Yetişkin bayan ve erkeklerde yağ orantıları farklılık gösterir. Haftanın 2 ya da 3 gün hafif tempolu bir aktiviteye sahip olan bir hatunun %20-30 yağ nispetine sahip olması sıradan olarak görülürken bu nispet yetişkin erkeklerde %15- 20'dir. Kas orantısı ile ilgili bir tahlil yapmak çok yanlışsız değildir. Ne kadar ziyade kasınız varsa o kadar metabolizma süratiniz artacak ve metabolizmanız güçlenecektir.

Birtakım bireyler sıradan tartılarında olsalar bile yağ ve kas nispetlerinde dengesizlikler görülebilir. Örneğin; BKİ'si 21 kg/ m2 olan 35 yaşında genç bir hatunun yağ orantısı %35 olabilir.
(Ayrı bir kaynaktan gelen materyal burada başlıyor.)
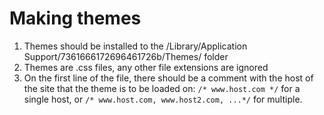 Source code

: # Making themes

1. Themes should be installed to the /Library/Application Support/7361666172696461726b/Themes/ folder
2. Themes are .css files, any other file extensions are ignored
3. On the first line of the file, there should be a comment with the host of the site that the theme is to be loaded on:
`/* www.host.com */` for a single host, or `/* www.host.com, www.host2.com, ...*/` for multiple.
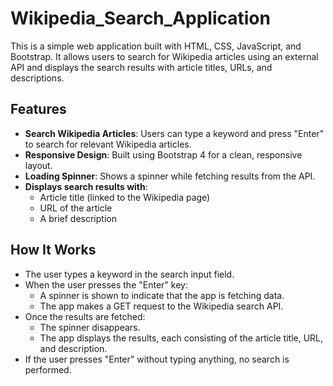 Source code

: # Wikipedia_Search_Application
This is a simple web application built with HTML, CSS, JavaScript, and Bootstrap. It allows users to search for Wikipedia articles using an external API and displays the search results with article titles, URLs, and descriptions.

## Features
- **Search Wikipedia Articles**: Users can type a keyword and press "Enter" to search for relevant Wikipedia articles.
- **Responsive Design**: Built using Bootstrap 4 for a clean, responsive layout.
- **Loading Spinner**: Shows a spinner while fetching results from the API.
- **Displays search results with**:
  - Article title (linked to the Wikipedia page)
  - URL of the article
  - A brief description

## How It Works
- The user types a keyword in the search input field.
- When the user presses the "Enter" key:
  - A spinner is shown to indicate that the app is fetching data.
  - The app makes a GET request to the Wikipedia search API.
- Once the results are fetched:
  - The spinner disappears.
  - The app displays the results, each consisting of the article title, URL, and description.
- If the user presses "Enter" without typing anything, no search is performed.
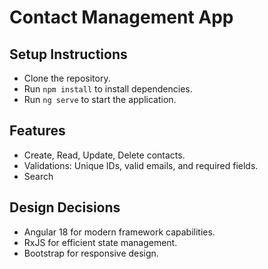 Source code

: # Contact Management App
## Setup Instructions
- Clone the repository.
- Run `npm install` to install dependencies.
- Run `ng serve` to start the application.

## Features
- Create, Read, Update, Delete contacts.
- Validations: Unique IDs, valid emails, and required fields.
- Search

## Design Decisions
- Angular 18 for modern framework capabilities.
- RxJS for efficient state management.
- Bootstrap for responsive design.
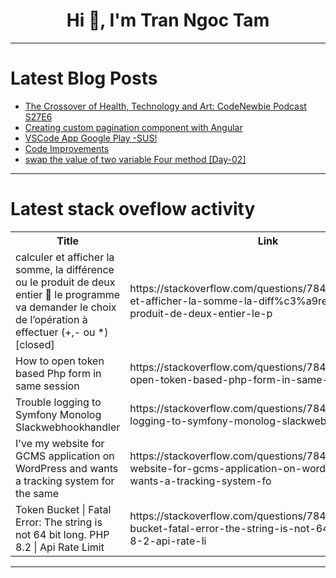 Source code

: <h1 align="center">Hi 👋, I'm Tran Ngoc Tam</h1>

---

# Latest Blog Posts 
<!-- BLOG-POST-LIST:START -->
- [The Crossover of Health, Technology and Art: CodeNewbie Podcast S27E6](https://dev.to/codenewbieteam/the-crossover-of-health-technology-and-art-codenewbie-podcast-s27e6-4g1c)
- [Creating custom pagination component with Angular](https://dev.to/pseudopilot/creating-custom-pagination-component-with-angular-2dl2)
- [VSCode App Google Play -SUS!](https://dev.to/annavi11arrea1/vscode-app-google-play-sus-h27)
- [Code Improvements](https://dev.to/walternascimentobarroso/code-improvements-4fj3)
- [swap the value of two variable Four method [Day-02]](https://dev.to/isjasrajchouhan/swap-the-value-of-two-variable-four-method-day-02-4cp8)
<!-- BLOG-POST-LIST:END -->

---

# Latest stack oveflow activity
<table>
  <tr><th>Title</th><th>Link</th></tr>
  <!-- STACKOVERFLOW:START --><tr><td>calculer et afficher la somme, la différence ou le produit de deux entier  le programme va demander le choix de l’opération à effectuer &lpar;+,- ou *&rpar; [closed]</td><td>https://stackoverflow.com/questions/78451507/calculer-et-afficher-la-somme-la-diff%c3%a9rence-ou-le-produit-de-deux-entier-le-p</td></tr><tr><td>How to open token based Php form in same session</td><td>https://stackoverflow.com/questions/78451421/how-to-open-token-based-php-form-in-same-session</td></tr><tr><td>Trouble logging to Symfony Monolog Slackwebhookhandler</td><td>https://stackoverflow.com/questions/78451417/trouble-logging-to-symfony-monolog-slackwebhookhandler</td></tr><tr><td>I&#39;ve my website for GCMS application on WordPress and wants a tracking system for the same</td><td>https://stackoverflow.com/questions/78451415/ive-my-website-for-gcms-application-on-wordpress-and-wants-a-tracking-system-fo</td></tr><tr><td>Token Bucket | Fatal Error: The string is not 64 bit long. PHP 8.2 | Api Rate Limit</td><td>https://stackoverflow.com/questions/78451413/token-bucket-fatal-error-the-string-is-not-64-bit-long-php-8-2-api-rate-li</td></tr><!-- STACKOVERFLOW:END -->
</table>

---


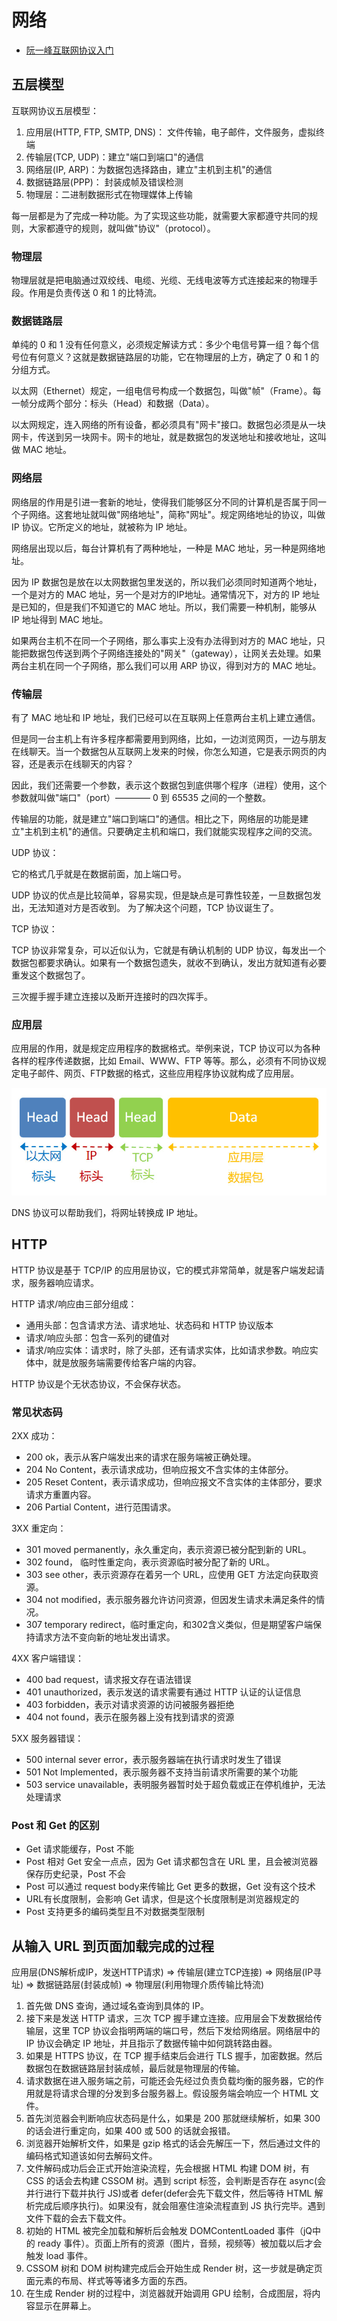 # 网络

+ [阮一峰互联网协议入门](http://www.ruanyifeng.com/blog/2012/05/internet_protocol_suite_part_i.html)

## 五层模型

互联网协议五层模型：

1. 应用层(HTTP, FTP, SMTP, DNS)： 文件传输，电子邮件，文件服务，虚拟终端
2. 传输层(TCP, UDP)：建立"端口到端口"的通信
3. 网络层(IP, ARP)：为数据包选择路由，建立"主机到主机"的通信
4. 数据链路层(PPP)： 封装成帧及错误检测
5. 物理层：二进制数据形式在物理媒体上传输

每一层都是为了完成一种功能。为了实现这些功能，就需要大家都遵守共同的规则，大家都遵守的规则，就叫做"协议"（protocol）。

### 物理层

物理层就是把电脑通过双绞线、电缆、光缆、无线电波等方式连接起来的物理手段。作用是负责传送 0 和 1 的比特流。

### 数据链路层

单纯的 0 和 1 没有任何意义，必须规定解读方式：多少个电信号算一组？每个信号位有何意义？这就是数据链路层的功能，它在物理层的上方，确定了 0 和 1 的分组方式。

以太网（Ethernet）规定，一组电信号构成一个数据包，叫做"帧"（Frame）。每一帧分成两个部分：标头（Head）和数据（Data）。

以太网规定，连入网络的所有设备，都必须具有"网卡"接口。数据包必须是从一块网卡，传送到另一块网卡。网卡的地址，就是数据包的发送地址和接收地址，这叫做 MAC 地址。

### 网络层

网络层的作用是引进一套新的地址，使得我们能够区分不同的计算机是否属于同一个子网络。这套地址就叫做"网络地址"，简称"网址"。规定网络地址的协议，叫做 IP 协议。它所定义的地址，就被称为 IP 地址。

网络层出现以后，每台计算机有了两种地址，一种是 MAC 地址，另一种是网络地址。

因为 IP 数据包是放在以太网数据包里发送的，所以我们必须同时知道两个地址，一个是对方的 MAC 地址，另一个是对方的IP地址。通常情况下，对方的 IP 地址是已知的，但是我们不知道它的 MAC 地址。所以，我们需要一种机制，能够从 IP 地址得到 MAC 地址。

如果两台主机不在同一个子网络，那么事实上没有办法得到对方的 MAC 地址，只能把数据包传送到两个子网络连接处的"网关"（gateway），让网关去处理。如果两台主机在同一个子网络，那么我们可以用 ARP 协议，得到对方的 MAC 地址。

### 传输层

有了 MAC 地址和 IP 地址，我们已经可以在互联网上任意两台主机上建立通信。

但是同一台主机上有许多程序都需要用到网络，比如，一边浏览网页，一边与朋友在线聊天。当一个数据包从互联网上发来的时候，你怎么知道，它是表示网页的内容，还是表示在线聊天的内容？

因此，我们还需要一个参数，表示这个数据包到底供哪个程序（进程）使用，这个参数就叫做"端口"（port）———— 0 到 65535 之间的一个整数。

传输层的功能，就是建立"端口到端口"的通信。相比之下，网络层的功能是建立"主机到主机"的通信。只要确定主机和端口，我们就能实现程序之间的交流。

UDP 协议：

它的格式几乎就是在数据前面，加上端口号。

UDP 协议的优点是比较简单，容易实现，但是缺点是可靠性较差，一旦数据包发出，无法知道对方是否收到。 为了解决这个问题，TCP 协议诞生了。

TCP 协议：

TCP 协议非常复杂，可以近似认为，它就是有确认机制的 UDP 协议，每发出一个数据包都要求确认。如果有一个数据包遗失，就收不到确认，发出方就知道有必要重发这个数据包了。

三次握手握手建立连接以及断开连接时的四次挥手。

### 应用层

应用层的作用，就是规定应用程序的数据格式。举例来说，TCP 协议可以为各种各样的程序传递数据，比如 Email、WWW、FTP 等等。那么，必须有不同协议规定电子邮件、网页、FTP数据的格式，这些应用程序协议就构成了应用层。

![网络协议](/img/wangluoxieyi.png)

DNS 协议可以帮助我们，将网址转换成 IP 地址。

## HTTP

HTTP 协议是基于 TCP/IP 的应用层协议，它的模式非常简单，就是客户端发起请求，服务器响应请求。

HTTP 请求/响应由三部分组成：

+ 通用头部：包含请求方法、请求地址、状态码和 HTTP 协议版本
+ 请求/响应头部：包含一系列的键值对
+ 请求/响应实体：请求时，除了头部，还有请求实体，比如请求参数。响应实体中，就是放服务端需要传给客户端的内容。

HTTP 协议是个无状态协议，不会保存状态。

### 常见状态码

2XX 成功：

+ 200 ok，表示从客户端发出来的请求在服务端被正确处理。
+ 204 No Content，表示请求成功，但响应报文不含实体的主体部分。
+ 205 Reset Content，表示请求成功，但响应报文不含实体的主体部分，要求请求方重置内容。
+ 206 Partial Content，进行范围请求。

3XX 重定向：

+ 301 moved permanently，永久重定向，表示资源已被分配到新的 URL。
+ 302 found， 临时性重定向，表示资源临时被分配了新的 URL。
+ 303 see other，表示资源存在着另一个 URL，应使用 GET 方法定向获取资源。
+ 304 not modified，表示服务器允许访问资源，但因发生请求未满足条件的情况。
+ 307 temporary redirect，临时重定向，和302含义类似，但是期望客户端保持请求方法不变向新的地址发出请求。

4XX 客户端错误：

+ 400 bad request，请求报文存在语法错误
+ 401 unauthorized，表示发送的请求需要有通过 HTTP 认证的认证信息
+ 403 forbidden，表示对请求资源的访问被服务器拒绝
+ 404 not found，表示在服务器上没有找到请求的资源

5XX 服务器错误：

+ 500 internal sever error，表示服务器端在执行请求时发生了错误
+ 501 Not Implemented，表示服务器不支持当前请求所需要的某个功能
+ 503 service unavailable，表明服务器暂时处于超负载或正在停机维护，无法处理请求

### Post 和 Get 的区别

+ Get 请求能缓存，Post 不能
+ Post 相对 Get 安全一点点，因为 Get 请求都包含在 URL 里，且会被浏览器保存历史纪录，Post 不会
+ Post 可以通过 request body来传输比 Get 更多的数据，Get 没有这个技术
+ URL有长度限制，会影响 Get 请求，但是这个长度限制是浏览器规定的
+ Post 支持更多的编码类型且不对数据类型限制

## 从输入 URL 到页面加载完成的过程

应用层(DNS解析成IP，发送HTTP请求) => 传输层(建立TCP连接) => 网络层(IP寻址) => 数据链路层(封装成帧) => 物理层(利用物理介质传输比特流)

1. 首先做 DNS 查询，通过域名查询到具体的 IP。
2. 接下来是发送 HTTP 请求，三次 TCP 握手建立连接。应用层会下发数据给传输层，这里 TCP 协议会指明两端的端口号，然后下发给网络层。网络层中的 IP 协议会确定 IP 地址，并且指示了数据传输中如何跳转路由器。
3. 如果是 HTTPS 协议，在 TCP 握手结束后会进行 TLS 握手，加密数据。然后数据包在数据链路层封装成帧，最后就是物理层的传输。
4. 请求数据在进入服务端之前，可能还会先经过负责负载均衡的服务器，它的作用就是将请求合理的分发到多台服务器上。假设服务端会响应一个 HTML 文件。
5. 首先浏览器会判断响应状态码是什么，如果是 200 那就继续解析，如果 300 的话会进行重定向，如果 400 或 500 的话就会报错。
6. 浏览器开始解析文件，如果是 gzip 格式的话会先解压一下，然后通过文件的编码格式知道该如何去解码文件。
7. 文件解码成功后会正式开始渲染流程，先会根据 HTML 构建 DOM 树，有 CSS 的话会去构建 CSSOM 树。遇到 script 标签，会判断是否存在 async(会并行进行下载并执行 JS)或者 defer(defer会先下载文件，然后等待 HTML 解析完成后顺序执行)。如果没有，就会阻塞住渲染流程直到 JS 执行完毕。遇到文件下载的会去下载文件。
8. 初始的 HTML 被完全加载和解析后会触发 DOMContentLoaded 事件（jQ中的 ready 事件）。页面上所有的资源（图片，音频，视频等）被加载以后才会触发 load 事件。
9. CSSOM 树和 DOM 树构建完成后会开始生成 Render 树，这一步就是确定页面元素的布局、样式等等诸多方面的东西。
10. 在生成 Render 树的过程中，浏览器就开始调用 GPU 绘制，合成图层，将内容显示在屏幕上。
Bu türlü bir durumda ülkü kilo aralığında olduğunu söyleyebiliriz gelgelelim daha sağlıklı ve fit bir vücuda sahip olabilmesi için yağ nispetinin %30'un altına düşürmesini söyleyip kas yükünü arttırması gerektiğiyle ilgili yardımcı haberlerde bulunabiliriz. Ya da bazen BKİ 30 kg/ m2 ve üzeri olan şahısların yağ orantıları olması gereken bedel aralığının altında olup, kas orantıları epeyce yüksek çıkabiliyor. Bu cinste değerlendirmeleri yaparken "obez" tanısı koymak sizce hakikat yönetici? Hayır, katiyen yanlıştır. Zira kişi tertipli olarak spor yapan ve beslenmesine dikkat eden bir kişi olabilir ve kas nispeti yağ nispetine nazaran çokça olduğundan ötürü aslında "obez" değil "sağlıklı ve fit" olarak tanımlanmalıdır.

Pekala yağ orantısını azaltıp kas nispetini nasıl arttırabilirsiniz? Kişi kendi hayat biçimine ve alışkanlıklarına münâsib olarak beslenme planını bir diyetisyenle birlikte oluşturduktan sonra, nizamlı olarak, mümkünse her gün fizikî aktivitesini yaparak istediği sonuca ulaşabilir.